As an application developer, you work only with virtual address space and never manipulate physical memory directly. The garbage collector allocates and frees virtual memory for you on the managed heap.

The garbage collector's optimizing engine determines the best time to perform a collection based on the allocations being made. When the garbage collector performs a collection, it releases the memory for objects that are no longer being used by the application. It determines which objects are no longer being used by examining the application's roots. An application's roots include static fields, local variables on a thread's stack, CPU registers, GC handles, and the finalize queue. Each root either refers to an object on the managed heap or is set to null. The garbage collector can ask the rest of the runtime for these roots. The garbage collector uses this list to create a graph that contains all the objects that are reachable from the roots.

Objects that aren't in the graph are unreachable from the application's roots. The garbage collector considers unreachable objects garbage and releases the memory allocated for them. During a collection, the garbage collector examines the managed heap, looking for the blocks of address space occupied by unreachable objects. As it discovers each unreachable object, it uses a memory-copying function to compact the reachable objects in memory, freeing up the blocks of address spaces allocated to unreachable objects. Once the memory for the reachable objects has been compacted, the garbage collector makes the necessary pointer corrections so that the application's roots point to the objects in their new locations. It also positions the managed heap's pointer after the last reachable object.

To improve performance, the runtime allocates memory for large objects in a separate heap. The garbage collector automatically releases the memory for large objects. However, to avoid moving large objects in memory, this memory is usually not compacted.

The GC.Collect method is called. In almost all cases, you don't have to call this method because the garbage collector runs continuously. This method is primarily used for unique situations and testing.

After the CLR initializes the garbage collector, it allocates a segment of memory to store and manage objects. This memory is called the managed heap, as opposed to a native heap in the operating system.

To reserve memory, the garbage collector calls the Windows VirtualAlloc function and reserves one segment of memory at a time for managed applications. The garbage collector also reserves segments as needed and releases segments back to the operating system (after clearing them of any objects) by calling the Windows VirtualFree function.

The size of segments allocated by the garbage collector is implementation-specific and is subject to change at any time, including in periodic updates. Your app should never make assumptions about or depend on a particular segment size, nor should it attempt to configure the amount of memory available for segment allocations.

The fewer objects allocated on the heap, the less work the garbage collector has to do. When you allocate objects, don't use rounded-up values that exceed your needs, such as allocating an array of 32 bytes when you need only 15 bytes.

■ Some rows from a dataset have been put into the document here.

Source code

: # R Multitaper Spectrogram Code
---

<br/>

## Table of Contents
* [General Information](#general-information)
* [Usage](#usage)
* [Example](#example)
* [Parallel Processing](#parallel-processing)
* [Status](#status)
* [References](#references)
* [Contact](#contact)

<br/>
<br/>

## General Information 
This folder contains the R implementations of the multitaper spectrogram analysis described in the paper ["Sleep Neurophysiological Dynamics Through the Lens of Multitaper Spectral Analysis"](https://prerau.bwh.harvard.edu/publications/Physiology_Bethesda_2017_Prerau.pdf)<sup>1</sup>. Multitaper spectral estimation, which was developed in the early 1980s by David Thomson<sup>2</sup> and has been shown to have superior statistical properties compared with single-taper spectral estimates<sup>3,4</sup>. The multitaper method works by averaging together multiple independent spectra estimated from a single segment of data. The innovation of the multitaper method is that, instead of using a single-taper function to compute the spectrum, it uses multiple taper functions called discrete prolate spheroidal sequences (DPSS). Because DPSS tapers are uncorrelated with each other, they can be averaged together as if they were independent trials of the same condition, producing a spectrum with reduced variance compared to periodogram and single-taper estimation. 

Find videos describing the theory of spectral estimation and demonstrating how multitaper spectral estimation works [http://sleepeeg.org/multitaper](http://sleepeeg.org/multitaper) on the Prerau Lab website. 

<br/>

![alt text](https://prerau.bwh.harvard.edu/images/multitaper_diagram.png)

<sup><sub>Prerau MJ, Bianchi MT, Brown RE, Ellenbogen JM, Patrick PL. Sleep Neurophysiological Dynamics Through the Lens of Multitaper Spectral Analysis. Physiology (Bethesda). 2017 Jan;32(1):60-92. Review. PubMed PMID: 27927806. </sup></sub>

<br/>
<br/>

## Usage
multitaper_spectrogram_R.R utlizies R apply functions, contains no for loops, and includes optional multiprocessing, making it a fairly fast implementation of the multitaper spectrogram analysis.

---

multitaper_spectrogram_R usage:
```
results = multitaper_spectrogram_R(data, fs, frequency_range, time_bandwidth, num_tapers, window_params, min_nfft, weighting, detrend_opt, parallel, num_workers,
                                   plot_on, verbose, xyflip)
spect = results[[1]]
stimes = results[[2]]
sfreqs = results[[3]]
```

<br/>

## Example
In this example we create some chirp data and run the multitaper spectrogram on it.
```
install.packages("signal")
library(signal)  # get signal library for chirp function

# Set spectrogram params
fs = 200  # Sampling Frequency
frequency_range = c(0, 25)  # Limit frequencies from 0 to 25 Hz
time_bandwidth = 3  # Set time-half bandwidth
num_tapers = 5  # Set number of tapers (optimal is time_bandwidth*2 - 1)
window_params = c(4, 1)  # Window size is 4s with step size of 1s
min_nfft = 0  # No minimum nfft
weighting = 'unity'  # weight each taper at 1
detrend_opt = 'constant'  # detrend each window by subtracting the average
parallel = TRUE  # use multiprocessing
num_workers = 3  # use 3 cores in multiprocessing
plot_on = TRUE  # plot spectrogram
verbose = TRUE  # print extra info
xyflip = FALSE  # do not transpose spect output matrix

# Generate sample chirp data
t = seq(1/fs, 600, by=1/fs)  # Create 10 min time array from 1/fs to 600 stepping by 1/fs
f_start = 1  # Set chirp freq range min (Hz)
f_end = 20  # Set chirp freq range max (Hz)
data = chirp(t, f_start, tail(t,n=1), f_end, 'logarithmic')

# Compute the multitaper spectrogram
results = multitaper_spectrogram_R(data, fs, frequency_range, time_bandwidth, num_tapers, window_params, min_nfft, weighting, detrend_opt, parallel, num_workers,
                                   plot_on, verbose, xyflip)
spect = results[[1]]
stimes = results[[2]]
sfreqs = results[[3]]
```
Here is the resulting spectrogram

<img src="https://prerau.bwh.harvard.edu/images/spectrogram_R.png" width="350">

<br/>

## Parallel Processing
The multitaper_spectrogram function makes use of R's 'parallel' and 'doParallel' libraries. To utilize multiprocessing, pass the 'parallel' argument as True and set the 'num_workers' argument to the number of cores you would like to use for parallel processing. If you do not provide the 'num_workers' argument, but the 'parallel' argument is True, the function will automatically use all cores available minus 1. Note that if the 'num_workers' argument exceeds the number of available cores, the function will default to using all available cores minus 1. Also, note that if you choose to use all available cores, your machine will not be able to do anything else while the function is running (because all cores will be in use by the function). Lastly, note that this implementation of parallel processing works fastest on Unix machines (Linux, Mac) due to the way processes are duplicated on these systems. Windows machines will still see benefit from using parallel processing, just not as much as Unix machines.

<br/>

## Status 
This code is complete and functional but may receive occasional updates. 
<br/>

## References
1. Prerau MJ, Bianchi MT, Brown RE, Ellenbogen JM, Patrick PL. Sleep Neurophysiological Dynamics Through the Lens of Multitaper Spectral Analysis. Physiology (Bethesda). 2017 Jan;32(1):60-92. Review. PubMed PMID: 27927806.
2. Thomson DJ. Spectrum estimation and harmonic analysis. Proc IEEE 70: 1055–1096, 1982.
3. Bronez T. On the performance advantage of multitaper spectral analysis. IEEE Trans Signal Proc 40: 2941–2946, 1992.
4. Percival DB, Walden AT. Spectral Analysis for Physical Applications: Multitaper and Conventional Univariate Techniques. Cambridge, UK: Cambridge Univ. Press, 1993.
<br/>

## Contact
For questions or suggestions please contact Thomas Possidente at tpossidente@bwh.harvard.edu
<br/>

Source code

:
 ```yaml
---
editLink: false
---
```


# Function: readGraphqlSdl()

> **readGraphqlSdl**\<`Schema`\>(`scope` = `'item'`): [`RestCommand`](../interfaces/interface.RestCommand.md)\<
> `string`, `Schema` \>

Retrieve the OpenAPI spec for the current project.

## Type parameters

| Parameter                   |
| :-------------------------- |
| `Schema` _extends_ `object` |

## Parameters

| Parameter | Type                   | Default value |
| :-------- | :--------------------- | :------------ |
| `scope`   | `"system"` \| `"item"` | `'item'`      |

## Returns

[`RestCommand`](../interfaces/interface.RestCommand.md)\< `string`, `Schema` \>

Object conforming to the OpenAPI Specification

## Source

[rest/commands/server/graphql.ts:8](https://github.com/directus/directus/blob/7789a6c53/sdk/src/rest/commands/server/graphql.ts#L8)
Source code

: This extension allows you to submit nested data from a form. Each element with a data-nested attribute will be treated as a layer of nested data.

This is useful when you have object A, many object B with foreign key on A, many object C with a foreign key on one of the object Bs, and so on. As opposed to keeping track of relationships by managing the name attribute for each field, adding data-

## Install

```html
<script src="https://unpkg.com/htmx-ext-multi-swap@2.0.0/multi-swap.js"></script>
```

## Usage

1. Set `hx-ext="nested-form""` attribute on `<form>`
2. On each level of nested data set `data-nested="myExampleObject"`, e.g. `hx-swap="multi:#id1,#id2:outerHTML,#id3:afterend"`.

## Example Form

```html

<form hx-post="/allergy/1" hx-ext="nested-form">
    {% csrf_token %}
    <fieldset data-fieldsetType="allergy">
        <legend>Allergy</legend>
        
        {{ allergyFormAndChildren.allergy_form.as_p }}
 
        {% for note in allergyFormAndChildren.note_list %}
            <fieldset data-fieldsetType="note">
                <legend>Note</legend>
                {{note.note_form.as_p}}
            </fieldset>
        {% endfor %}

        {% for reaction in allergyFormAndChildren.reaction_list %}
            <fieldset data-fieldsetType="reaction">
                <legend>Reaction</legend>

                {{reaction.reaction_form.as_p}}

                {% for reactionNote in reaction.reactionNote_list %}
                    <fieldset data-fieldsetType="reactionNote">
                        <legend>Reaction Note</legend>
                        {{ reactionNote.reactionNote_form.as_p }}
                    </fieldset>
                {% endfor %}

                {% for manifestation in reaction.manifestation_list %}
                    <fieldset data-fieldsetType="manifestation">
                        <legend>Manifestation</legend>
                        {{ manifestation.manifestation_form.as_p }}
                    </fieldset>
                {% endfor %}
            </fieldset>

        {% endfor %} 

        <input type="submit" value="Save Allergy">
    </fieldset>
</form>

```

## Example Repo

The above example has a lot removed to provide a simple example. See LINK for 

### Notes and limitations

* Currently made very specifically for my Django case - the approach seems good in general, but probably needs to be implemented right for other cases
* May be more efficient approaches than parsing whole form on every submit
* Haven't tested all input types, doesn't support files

When a garbage collection is triggered, the garbage collector reclaims the memory that's occupied by dead objects. The reclaiming process compacts live objects so that they're moved together, and the dead space is removed, thereby making the heap smaller. This process ensures that objects that are allocated together stay together on the managed heap to preserve their locality.

Garbage collection primarily occurs with the reclamation of short-lived objects. To optimize the performance of the garbage collector, the managed heap is divided into three generations, 0, 1, and 2, so it can handle long-lived and short-lived objects separately. The garbage collector stores new objects in generation 0. Objects created early in the application's lifetime that survive collections are promoted and stored in generations 1 and 2. Because it's faster to compact a portion of the managed heap than the entire heap, this scheme allows the garbage collector to release the memory in a specific generation rather than release the memory for the entire managed heap each time it performs a collection.

If an application attempts to create a new object when generation 0 is full, the garbage collector performs a collection to free address space for the object. The garbage collector starts by examining the objects in generation 0 rather than all objects in the managed heap. A collection of generation 0 alone often reclaims enough memory to enable the application to continue creating new objects.

After the garbage collector performs a collection of generation 0, it compacts the memory for the reachable objects and promotes them to generation 1. Because objects that survive collections tend to have longer lifetimes, it makes sense to promote them to a higher generation. The garbage collector doesn't have to reexamine the objects in generations 1 and 2 each time it performs a collection of generation 0.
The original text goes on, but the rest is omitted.